Stored data>

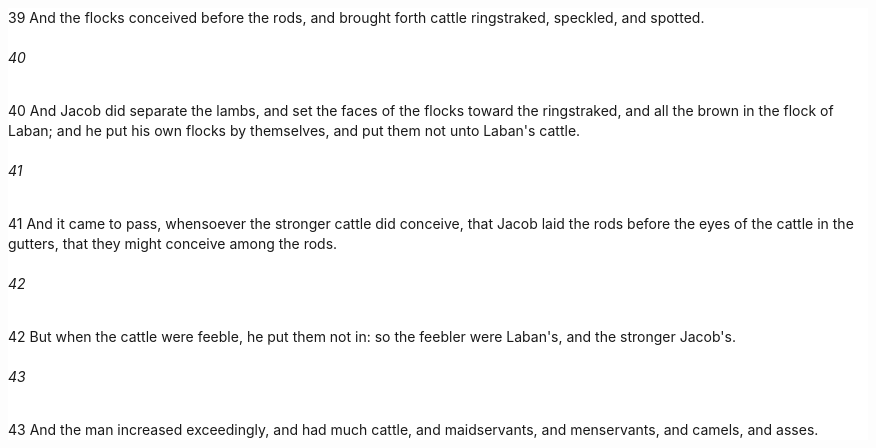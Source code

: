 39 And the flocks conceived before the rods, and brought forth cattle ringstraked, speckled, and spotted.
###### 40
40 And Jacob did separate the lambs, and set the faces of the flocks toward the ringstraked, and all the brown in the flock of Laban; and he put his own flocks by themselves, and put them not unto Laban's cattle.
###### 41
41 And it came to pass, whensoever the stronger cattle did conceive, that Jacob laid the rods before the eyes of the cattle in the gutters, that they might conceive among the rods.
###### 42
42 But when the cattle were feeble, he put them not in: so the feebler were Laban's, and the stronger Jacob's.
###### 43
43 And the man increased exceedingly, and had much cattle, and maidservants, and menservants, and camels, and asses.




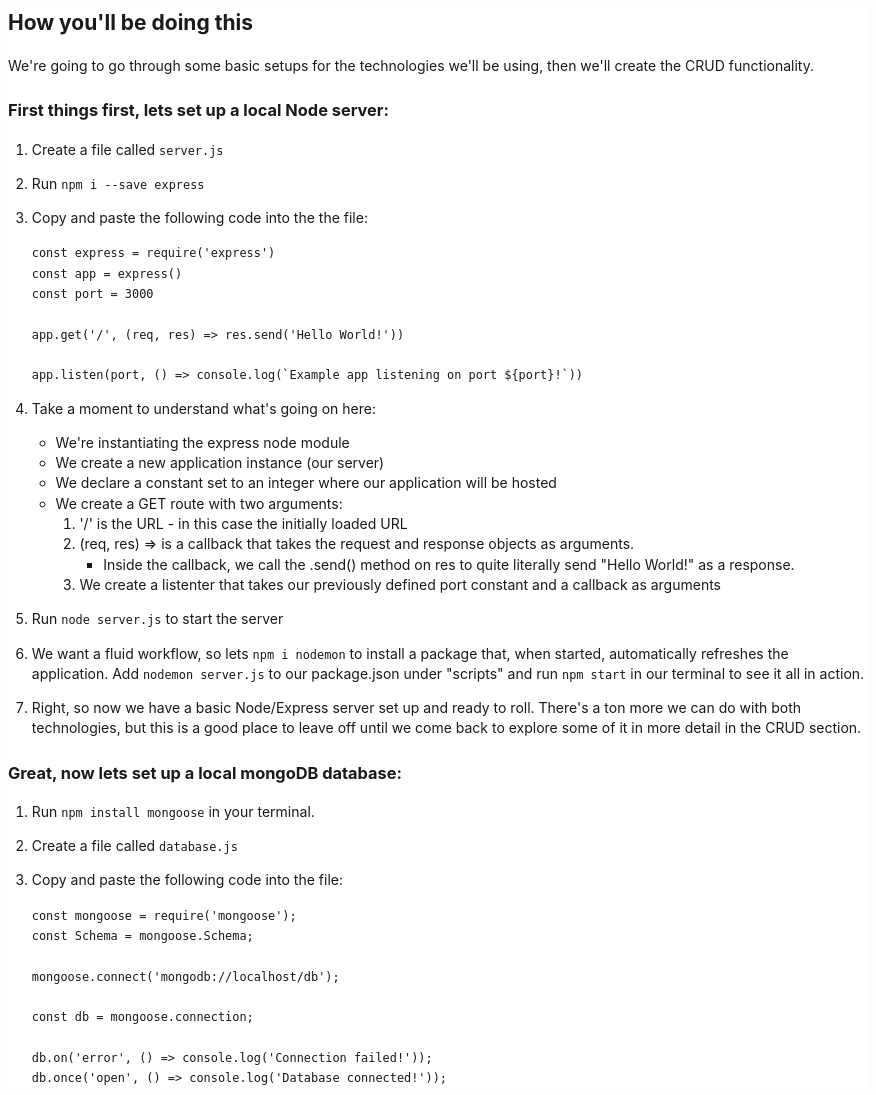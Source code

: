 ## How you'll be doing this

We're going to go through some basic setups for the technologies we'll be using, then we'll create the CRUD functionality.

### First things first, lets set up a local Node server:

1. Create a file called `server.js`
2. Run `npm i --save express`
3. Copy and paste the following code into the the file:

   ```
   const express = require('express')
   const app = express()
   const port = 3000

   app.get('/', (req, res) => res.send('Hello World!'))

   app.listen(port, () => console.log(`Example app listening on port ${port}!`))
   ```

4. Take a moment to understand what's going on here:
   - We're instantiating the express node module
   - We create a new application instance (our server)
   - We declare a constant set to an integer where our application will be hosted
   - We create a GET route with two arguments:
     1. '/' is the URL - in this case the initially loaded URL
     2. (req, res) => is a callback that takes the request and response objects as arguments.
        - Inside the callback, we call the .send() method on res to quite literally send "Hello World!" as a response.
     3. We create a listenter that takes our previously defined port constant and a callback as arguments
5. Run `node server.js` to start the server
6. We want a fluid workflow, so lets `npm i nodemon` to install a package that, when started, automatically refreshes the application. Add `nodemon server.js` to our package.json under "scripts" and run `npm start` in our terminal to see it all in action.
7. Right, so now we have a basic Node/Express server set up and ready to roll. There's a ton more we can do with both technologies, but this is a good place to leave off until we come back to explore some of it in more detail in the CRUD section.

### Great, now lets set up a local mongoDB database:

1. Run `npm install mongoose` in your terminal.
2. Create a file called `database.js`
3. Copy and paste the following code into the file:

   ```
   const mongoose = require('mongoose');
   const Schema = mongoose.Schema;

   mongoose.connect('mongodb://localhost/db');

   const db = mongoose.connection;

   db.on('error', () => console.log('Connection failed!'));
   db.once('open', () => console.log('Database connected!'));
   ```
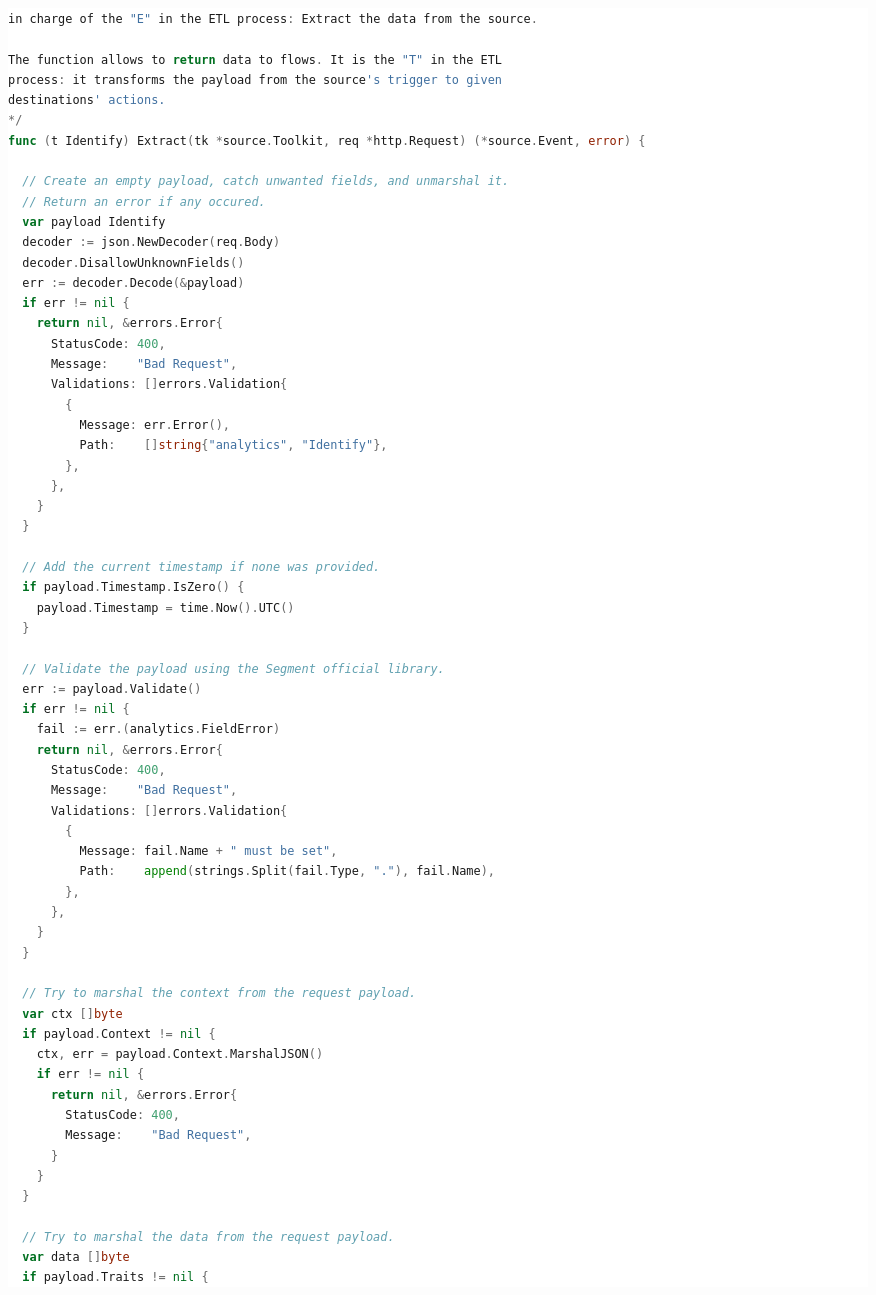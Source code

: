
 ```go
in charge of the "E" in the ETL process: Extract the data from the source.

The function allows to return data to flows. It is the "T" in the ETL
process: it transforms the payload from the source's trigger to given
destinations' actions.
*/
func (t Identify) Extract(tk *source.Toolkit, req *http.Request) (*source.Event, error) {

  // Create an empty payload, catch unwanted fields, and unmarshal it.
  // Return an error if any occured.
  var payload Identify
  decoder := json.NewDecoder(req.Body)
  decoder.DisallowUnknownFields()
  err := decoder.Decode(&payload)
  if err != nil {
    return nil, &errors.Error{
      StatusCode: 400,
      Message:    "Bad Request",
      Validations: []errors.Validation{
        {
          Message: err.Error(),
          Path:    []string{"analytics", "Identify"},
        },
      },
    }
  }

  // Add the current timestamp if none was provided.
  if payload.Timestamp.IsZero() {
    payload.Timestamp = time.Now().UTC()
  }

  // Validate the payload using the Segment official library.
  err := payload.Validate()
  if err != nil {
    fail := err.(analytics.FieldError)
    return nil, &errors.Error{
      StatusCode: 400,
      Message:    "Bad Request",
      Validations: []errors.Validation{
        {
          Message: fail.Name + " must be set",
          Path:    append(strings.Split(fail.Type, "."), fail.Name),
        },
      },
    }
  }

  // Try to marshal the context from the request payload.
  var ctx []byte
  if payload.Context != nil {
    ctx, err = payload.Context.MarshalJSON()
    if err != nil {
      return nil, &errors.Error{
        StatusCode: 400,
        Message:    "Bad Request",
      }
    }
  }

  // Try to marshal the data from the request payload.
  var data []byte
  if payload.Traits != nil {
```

---

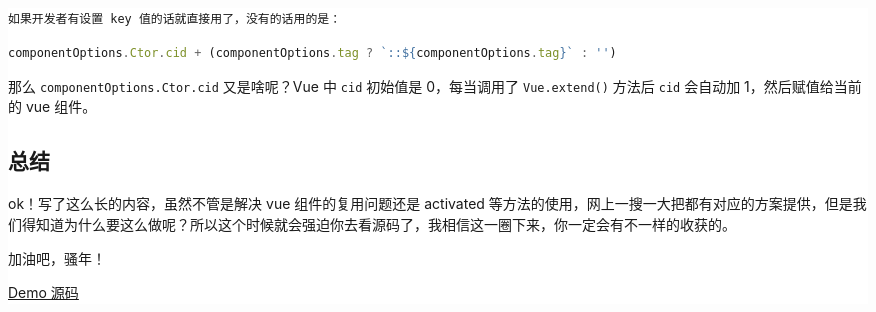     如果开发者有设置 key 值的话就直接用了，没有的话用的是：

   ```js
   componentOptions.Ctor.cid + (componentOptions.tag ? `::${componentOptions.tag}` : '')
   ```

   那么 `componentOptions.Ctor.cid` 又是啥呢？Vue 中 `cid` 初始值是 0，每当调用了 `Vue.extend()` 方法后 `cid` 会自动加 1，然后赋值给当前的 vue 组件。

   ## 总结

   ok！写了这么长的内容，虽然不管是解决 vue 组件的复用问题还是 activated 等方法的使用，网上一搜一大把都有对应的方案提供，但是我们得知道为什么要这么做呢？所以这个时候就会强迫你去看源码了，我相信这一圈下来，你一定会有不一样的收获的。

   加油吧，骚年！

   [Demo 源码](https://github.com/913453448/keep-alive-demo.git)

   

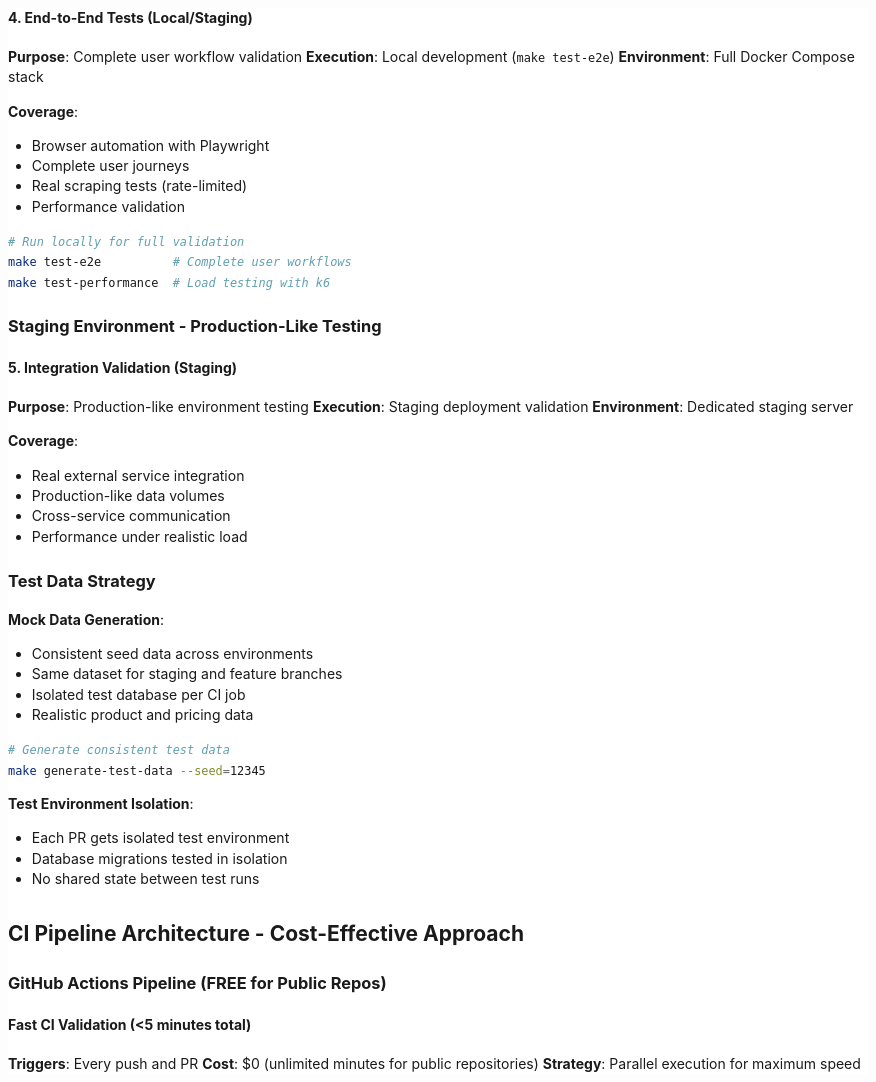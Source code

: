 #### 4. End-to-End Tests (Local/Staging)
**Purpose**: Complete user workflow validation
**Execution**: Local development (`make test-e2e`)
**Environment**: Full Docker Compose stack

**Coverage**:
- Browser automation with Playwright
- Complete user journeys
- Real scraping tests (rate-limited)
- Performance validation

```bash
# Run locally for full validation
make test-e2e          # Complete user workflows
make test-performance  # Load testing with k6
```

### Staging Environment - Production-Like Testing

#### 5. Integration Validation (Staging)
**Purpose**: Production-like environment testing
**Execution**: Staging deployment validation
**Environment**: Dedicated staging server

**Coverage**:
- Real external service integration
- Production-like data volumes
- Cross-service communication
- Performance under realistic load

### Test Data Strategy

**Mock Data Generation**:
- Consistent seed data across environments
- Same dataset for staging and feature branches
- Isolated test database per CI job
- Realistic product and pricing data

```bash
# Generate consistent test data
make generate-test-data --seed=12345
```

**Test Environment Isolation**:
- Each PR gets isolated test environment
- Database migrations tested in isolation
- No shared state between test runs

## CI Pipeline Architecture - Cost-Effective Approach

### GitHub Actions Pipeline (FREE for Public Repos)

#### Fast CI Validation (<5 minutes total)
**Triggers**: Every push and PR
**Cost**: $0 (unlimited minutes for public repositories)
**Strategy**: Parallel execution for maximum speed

==

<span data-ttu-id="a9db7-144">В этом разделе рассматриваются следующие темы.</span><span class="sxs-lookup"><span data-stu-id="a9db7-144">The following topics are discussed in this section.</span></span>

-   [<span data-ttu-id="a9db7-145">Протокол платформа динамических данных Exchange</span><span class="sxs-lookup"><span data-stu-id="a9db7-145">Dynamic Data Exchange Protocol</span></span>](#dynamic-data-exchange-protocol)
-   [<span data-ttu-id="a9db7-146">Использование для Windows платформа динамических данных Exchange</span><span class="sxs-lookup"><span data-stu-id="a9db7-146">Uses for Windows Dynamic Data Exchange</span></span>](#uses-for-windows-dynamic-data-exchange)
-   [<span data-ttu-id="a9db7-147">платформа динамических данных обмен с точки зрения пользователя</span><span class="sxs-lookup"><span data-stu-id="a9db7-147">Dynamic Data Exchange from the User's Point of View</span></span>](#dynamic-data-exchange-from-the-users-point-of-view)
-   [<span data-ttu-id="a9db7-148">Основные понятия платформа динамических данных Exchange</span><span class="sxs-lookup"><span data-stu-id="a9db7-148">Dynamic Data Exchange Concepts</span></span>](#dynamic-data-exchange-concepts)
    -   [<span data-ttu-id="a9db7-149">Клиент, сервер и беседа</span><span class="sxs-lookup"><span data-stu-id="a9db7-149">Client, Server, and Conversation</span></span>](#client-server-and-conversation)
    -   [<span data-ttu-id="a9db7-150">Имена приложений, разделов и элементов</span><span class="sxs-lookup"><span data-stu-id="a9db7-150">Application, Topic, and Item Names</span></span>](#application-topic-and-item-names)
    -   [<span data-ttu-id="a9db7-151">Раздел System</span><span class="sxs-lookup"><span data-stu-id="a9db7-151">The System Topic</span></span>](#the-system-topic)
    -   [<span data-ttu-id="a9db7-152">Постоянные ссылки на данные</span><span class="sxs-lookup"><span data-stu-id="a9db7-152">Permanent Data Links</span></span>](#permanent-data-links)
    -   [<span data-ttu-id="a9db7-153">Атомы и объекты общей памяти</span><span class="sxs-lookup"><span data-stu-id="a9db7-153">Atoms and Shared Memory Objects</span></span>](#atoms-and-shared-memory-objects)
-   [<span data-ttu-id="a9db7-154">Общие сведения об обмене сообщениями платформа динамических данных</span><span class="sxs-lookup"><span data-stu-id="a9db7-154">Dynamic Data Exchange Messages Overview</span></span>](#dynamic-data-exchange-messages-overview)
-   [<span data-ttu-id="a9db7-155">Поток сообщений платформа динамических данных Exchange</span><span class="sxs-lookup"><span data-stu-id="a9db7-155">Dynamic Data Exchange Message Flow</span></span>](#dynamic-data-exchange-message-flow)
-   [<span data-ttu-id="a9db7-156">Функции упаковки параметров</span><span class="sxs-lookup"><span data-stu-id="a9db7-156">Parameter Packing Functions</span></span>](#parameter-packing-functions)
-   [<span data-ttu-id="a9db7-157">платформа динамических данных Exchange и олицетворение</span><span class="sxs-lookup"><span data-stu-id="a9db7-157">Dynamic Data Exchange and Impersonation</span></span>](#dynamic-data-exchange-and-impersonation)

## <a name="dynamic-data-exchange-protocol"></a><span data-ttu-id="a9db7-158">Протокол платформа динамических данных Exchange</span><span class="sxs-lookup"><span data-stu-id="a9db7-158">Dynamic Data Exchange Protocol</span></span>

What is expected>
Reprint exactly the lines above that start at the one with "push and PR" and end at the one with "for maximum speed", keeping both and adding none.

Exercise result>
**Triggers**: Every push and PR
**Cost**: $0 (unlimited minutes for public repositories)
**Strategy**: Parallel execution for maximum speed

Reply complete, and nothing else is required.